◆ Materials provided ◆
▶

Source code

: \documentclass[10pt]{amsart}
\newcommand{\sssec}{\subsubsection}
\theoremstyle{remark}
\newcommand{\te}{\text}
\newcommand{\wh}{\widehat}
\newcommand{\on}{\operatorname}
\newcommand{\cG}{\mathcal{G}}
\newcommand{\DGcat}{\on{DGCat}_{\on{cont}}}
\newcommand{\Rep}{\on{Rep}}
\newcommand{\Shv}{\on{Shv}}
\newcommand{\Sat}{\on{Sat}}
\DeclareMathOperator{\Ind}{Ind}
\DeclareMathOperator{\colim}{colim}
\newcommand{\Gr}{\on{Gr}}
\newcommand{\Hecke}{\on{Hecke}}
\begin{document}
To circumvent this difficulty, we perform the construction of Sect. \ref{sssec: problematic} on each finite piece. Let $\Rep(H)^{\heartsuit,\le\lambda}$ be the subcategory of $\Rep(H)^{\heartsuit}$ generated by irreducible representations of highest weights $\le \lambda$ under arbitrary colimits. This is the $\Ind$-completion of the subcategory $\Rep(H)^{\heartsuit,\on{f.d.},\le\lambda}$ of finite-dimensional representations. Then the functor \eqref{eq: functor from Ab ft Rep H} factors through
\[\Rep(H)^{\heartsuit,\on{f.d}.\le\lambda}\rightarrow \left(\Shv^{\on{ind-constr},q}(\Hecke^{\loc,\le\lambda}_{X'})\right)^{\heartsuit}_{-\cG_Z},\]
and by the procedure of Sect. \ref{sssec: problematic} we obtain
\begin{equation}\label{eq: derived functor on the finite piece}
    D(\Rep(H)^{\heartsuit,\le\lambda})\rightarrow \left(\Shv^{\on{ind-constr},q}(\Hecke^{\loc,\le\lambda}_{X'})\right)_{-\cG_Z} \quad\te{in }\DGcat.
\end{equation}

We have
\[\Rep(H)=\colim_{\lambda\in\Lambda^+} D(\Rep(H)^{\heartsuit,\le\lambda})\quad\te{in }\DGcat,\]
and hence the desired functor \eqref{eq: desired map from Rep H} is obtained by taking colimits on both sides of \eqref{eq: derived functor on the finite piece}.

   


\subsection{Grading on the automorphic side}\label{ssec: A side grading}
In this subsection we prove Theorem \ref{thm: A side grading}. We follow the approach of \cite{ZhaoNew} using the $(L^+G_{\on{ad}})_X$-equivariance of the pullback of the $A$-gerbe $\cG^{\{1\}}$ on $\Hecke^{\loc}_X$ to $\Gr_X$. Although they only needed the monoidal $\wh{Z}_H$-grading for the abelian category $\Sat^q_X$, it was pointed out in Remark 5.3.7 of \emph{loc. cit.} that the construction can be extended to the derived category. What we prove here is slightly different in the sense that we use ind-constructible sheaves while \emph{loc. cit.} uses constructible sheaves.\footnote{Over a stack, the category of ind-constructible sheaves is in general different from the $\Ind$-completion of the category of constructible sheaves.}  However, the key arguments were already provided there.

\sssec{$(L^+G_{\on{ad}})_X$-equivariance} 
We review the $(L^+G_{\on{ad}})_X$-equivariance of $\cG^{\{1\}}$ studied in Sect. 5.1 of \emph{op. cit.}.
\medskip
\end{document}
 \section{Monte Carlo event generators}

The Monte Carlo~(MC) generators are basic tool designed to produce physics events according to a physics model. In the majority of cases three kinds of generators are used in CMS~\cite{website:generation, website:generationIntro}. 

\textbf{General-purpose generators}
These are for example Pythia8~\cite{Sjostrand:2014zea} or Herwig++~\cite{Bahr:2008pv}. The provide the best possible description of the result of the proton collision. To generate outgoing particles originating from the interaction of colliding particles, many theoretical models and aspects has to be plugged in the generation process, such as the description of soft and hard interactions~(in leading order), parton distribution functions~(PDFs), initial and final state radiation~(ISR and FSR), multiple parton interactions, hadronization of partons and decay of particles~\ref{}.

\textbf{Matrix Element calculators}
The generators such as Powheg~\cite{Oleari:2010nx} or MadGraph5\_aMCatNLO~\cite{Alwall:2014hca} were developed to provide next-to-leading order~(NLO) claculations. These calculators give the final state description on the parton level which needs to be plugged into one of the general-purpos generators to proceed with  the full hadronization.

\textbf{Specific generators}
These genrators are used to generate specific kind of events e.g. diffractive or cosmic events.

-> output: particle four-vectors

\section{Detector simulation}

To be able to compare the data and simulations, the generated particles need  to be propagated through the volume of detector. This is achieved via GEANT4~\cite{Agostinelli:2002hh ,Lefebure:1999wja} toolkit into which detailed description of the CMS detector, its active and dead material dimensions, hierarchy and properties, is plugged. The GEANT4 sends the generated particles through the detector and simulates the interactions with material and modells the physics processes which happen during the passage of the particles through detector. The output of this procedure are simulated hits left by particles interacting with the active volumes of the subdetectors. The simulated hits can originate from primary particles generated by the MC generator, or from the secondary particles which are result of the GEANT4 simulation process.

◀

◆ What is being asked ◆
Each record above is to be reproduced verbatim.

◆ Answer to the problem ◆
Source code

: \documentclass[10pt]{amsart}
\newcommand{\sssec}{\subsubsection}
\theoremstyle{remark}
\newcommand{\te}{\text}
\newcommand{\wh}{\widehat}
\newcommand{\on}{\operatorname}
\newcommand{\cG}{\mathcal{G}}
\newcommand{\DGcat}{\on{DGCat}_{\on{cont}}}
\newcommand{\Rep}{\on{Rep}}
\newcommand{\Shv}{\on{Shv}}
\newcommand{\Sat}{\on{Sat}}
\DeclareMathOperator{\Ind}{Ind}
\DeclareMathOperator{\colim}{colim}
\newcommand{\Gr}{\on{Gr}}
\newcommand{\Hecke}{\on{Hecke}}
\begin{document}
To circumvent this difficulty, we perform the construction of Sect. \ref{sssec: problematic} on each finite piece. Let $\Rep(H)^{\heartsuit,\le\lambda}$ be the subcategory of $\Rep(H)^{\heartsuit}$ generated by irreducible representations of highest weights $\le \lambda$ under arbitrary colimits. This is the $\Ind$-completion of the subcategory $\Rep(H)^{\heartsuit,\on{f.d.},\le\lambda}$ of finite-dimensional representations. Then the functor \eqref{eq: functor from Ab ft Rep H} factors through
\[\Rep(H)^{\heartsuit,\on{f.d}.\le\lambda}\rightarrow \left(\Shv^{\on{ind-constr},q}(\Hecke^{\loc,\le\lambda}_{X'})\right)^{\heartsuit}_{-\cG_Z},\]
and by the procedure of Sect. \ref{sssec: problematic} we obtain
\begin{equation}\label{eq: derived functor on the finite piece}
    D(\Rep(H)^{\heartsuit,\le\lambda})\rightarrow \left(\Shv^{\on{ind-constr},q}(\Hecke^{\loc,\le\lambda}_{X'})\right)_{-\cG_Z} \quad\te{in }\DGcat.
\end{equation}

We have
\[\Rep(H)=\colim_{\lambda\in\Lambda^+} D(\Rep(H)^{\heartsuit,\le\lambda})\quad\te{in }\DGcat,\]
and hence the desired functor \eqref{eq: desired map from Rep H} is obtained by taking colimits on both sides of \eqref{eq: derived functor on the finite piece}.

   


\subsection{Grading on the automorphic side}\label{ssec: A side grading}
In this subsection we prove Theorem \ref{thm: A side grading}. We follow the approach of \cite{ZhaoNew} using the $(L^+G_{\on{ad}})_X$-equivariance of the pullback of the $A$-gerbe $\cG^{\{1\}}$ on $\Hecke^{\loc}_X$ to $\Gr_X$. Although they only needed the monoidal $\wh{Z}_H$-grading for the abelian category $\Sat^q_X$, it was pointed out in Remark 5.3.7 of \emph{loc. cit.} that the construction can be extended to the derived category. What we prove here is slightly different in the sense that we use ind-constructible sheaves while \emph{loc. cit.} uses constructible sheaves.\footnote{Over a stack, the category of ind-constructible sheaves is in general different from the $\Ind$-completion of the category of constructible sheaves.}  However, the key arguments were already provided there.

\sssec{$(L^+G_{\on{ad}})_X$-equivariance} 
We review the $(L^+G_{\on{ad}})_X$-equivariance of $\cG^{\{1\}}$ studied in Sect. 5.1 of \emph{op. cit.}.
\medskip
\end{document}
 \section{Monte Carlo event generators}

The Monte Carlo~(MC) generators are basic tool designed to produce physics events according to a physics model. In the majority of cases three kinds of generators are used in CMS~\cite{website:generation, website:generationIntro}. 

\textbf{General-purpose generators}
These are for example Pythia8~\cite{Sjostrand:2014zea} or Herwig++~\cite{Bahr:2008pv}. The provide the best possible description of the result of the proton collision. To generate outgoing particles originating from the interaction of colliding particles, many theoretical models and aspects has to be plugged in the generation process, such as the description of soft and hard interactions~(in leading order), parton distribution functions~(PDFs), initial and final state radiation~(ISR and FSR), multiple parton interactions, hadronization of partons and decay of particles~\ref{}.

\textbf{Matrix Element calculators}
The generators such as Powheg~\cite{Oleari:2010nx} or MadGraph5\_aMCatNLO~\cite{Alwall:2014hca} were developed to provide next-to-leading order~(NLO) claculations. These calculators give the final state description on the parton level which needs to be plugged into one of the general-purpos generators to proceed with  the full hadronization.

\textbf{Specific generators}
These genrators are used to generate specific kind of events e.g. diffractive or cosmic events.

-> output: particle four-vectors

\section{Detector simulation}

To be able to compare the data and simulations, the generated particles need  to be propagated through the volume of detector. This is achieved via GEANT4~\cite{Agostinelli:2002hh ,Lefebure:1999wja} toolkit into which detailed description of the CMS detector, its active and dead material dimensions, hierarchy and properties, is plugged. The GEANT4 sends the generated particles through the detector and simulates the interactions with material and modells the physics processes which happen during the passage of the particles through detector. The output of this procedure are simulated hits left by particles interacting with the active volumes of the subdetectors. The simulated hits can originate from primary particles generated by the MC generator, or from the secondary particles which are result of the GEANT4 simulation process.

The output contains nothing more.